#### WHAT YOU ARE ASKED TO DO:
Wherever "Carlo" turns up in a line of the entries below, that line counts. Say how many such lines there are, with no other words.

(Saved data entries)
---------------
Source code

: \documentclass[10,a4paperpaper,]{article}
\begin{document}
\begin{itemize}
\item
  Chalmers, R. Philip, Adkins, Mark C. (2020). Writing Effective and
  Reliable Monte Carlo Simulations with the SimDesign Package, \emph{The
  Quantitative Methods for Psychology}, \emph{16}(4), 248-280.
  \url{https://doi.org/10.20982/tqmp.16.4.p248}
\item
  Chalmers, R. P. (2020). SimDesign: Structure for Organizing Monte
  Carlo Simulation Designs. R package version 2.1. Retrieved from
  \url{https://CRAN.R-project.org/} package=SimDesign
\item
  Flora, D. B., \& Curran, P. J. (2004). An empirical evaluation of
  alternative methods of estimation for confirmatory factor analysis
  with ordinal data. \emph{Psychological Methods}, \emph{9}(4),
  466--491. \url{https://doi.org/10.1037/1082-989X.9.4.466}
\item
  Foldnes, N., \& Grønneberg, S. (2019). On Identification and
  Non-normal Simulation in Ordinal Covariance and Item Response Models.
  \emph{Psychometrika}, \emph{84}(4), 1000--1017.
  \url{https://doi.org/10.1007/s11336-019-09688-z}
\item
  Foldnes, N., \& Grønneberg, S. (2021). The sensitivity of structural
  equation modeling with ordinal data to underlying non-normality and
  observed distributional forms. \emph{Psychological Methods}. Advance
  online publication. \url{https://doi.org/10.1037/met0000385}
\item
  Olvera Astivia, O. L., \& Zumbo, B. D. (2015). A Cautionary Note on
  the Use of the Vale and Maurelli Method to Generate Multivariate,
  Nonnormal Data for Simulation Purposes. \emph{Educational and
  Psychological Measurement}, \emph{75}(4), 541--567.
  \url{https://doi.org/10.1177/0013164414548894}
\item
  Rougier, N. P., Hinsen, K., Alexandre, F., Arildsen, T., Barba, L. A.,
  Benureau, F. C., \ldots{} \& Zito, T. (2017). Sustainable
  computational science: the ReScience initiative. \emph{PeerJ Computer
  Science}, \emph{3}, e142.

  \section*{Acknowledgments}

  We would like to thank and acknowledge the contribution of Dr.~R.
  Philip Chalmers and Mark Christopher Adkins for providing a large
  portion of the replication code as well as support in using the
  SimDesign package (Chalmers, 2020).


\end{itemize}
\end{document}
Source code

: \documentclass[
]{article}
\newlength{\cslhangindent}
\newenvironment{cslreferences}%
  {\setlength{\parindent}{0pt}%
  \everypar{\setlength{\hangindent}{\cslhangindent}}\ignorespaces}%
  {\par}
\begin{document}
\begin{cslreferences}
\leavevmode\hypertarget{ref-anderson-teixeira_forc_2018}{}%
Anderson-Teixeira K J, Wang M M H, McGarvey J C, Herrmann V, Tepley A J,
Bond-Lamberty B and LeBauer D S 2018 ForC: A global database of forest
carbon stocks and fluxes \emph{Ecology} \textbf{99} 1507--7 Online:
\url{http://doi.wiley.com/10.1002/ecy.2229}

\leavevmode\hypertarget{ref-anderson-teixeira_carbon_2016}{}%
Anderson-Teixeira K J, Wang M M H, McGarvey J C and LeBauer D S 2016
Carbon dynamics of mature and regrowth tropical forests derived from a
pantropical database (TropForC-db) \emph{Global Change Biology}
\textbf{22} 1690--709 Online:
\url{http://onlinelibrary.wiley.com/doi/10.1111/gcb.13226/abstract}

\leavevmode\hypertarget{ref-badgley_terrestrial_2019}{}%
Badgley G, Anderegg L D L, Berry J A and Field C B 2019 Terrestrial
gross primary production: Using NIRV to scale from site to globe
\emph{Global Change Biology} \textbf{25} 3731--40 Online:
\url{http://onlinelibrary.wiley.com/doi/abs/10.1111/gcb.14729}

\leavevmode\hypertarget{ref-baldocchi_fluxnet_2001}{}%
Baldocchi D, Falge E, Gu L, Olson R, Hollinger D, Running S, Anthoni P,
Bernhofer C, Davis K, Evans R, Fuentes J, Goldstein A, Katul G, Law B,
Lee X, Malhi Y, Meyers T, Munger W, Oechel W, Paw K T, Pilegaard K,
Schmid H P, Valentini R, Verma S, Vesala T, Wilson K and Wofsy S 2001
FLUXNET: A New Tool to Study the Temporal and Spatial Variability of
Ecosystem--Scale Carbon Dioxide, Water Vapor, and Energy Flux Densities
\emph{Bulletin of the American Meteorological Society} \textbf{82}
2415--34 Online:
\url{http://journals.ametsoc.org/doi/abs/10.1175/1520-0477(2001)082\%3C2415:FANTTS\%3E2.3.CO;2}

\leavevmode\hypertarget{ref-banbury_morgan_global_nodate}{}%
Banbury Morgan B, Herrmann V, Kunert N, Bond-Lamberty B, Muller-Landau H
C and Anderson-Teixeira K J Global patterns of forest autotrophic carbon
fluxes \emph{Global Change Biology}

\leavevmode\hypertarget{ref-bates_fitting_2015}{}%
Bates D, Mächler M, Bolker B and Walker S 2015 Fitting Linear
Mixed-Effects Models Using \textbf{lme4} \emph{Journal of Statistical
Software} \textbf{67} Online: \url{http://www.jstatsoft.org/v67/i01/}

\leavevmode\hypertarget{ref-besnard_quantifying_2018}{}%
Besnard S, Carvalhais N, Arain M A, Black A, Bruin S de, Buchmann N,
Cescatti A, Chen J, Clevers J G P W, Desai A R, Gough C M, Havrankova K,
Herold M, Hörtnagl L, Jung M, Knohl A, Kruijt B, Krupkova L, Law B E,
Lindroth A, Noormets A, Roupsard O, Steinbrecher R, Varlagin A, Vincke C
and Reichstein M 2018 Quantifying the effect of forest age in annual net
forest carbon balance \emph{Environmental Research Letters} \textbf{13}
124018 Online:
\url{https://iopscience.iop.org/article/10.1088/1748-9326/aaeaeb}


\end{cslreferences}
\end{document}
---------------
#### ANSWER:
2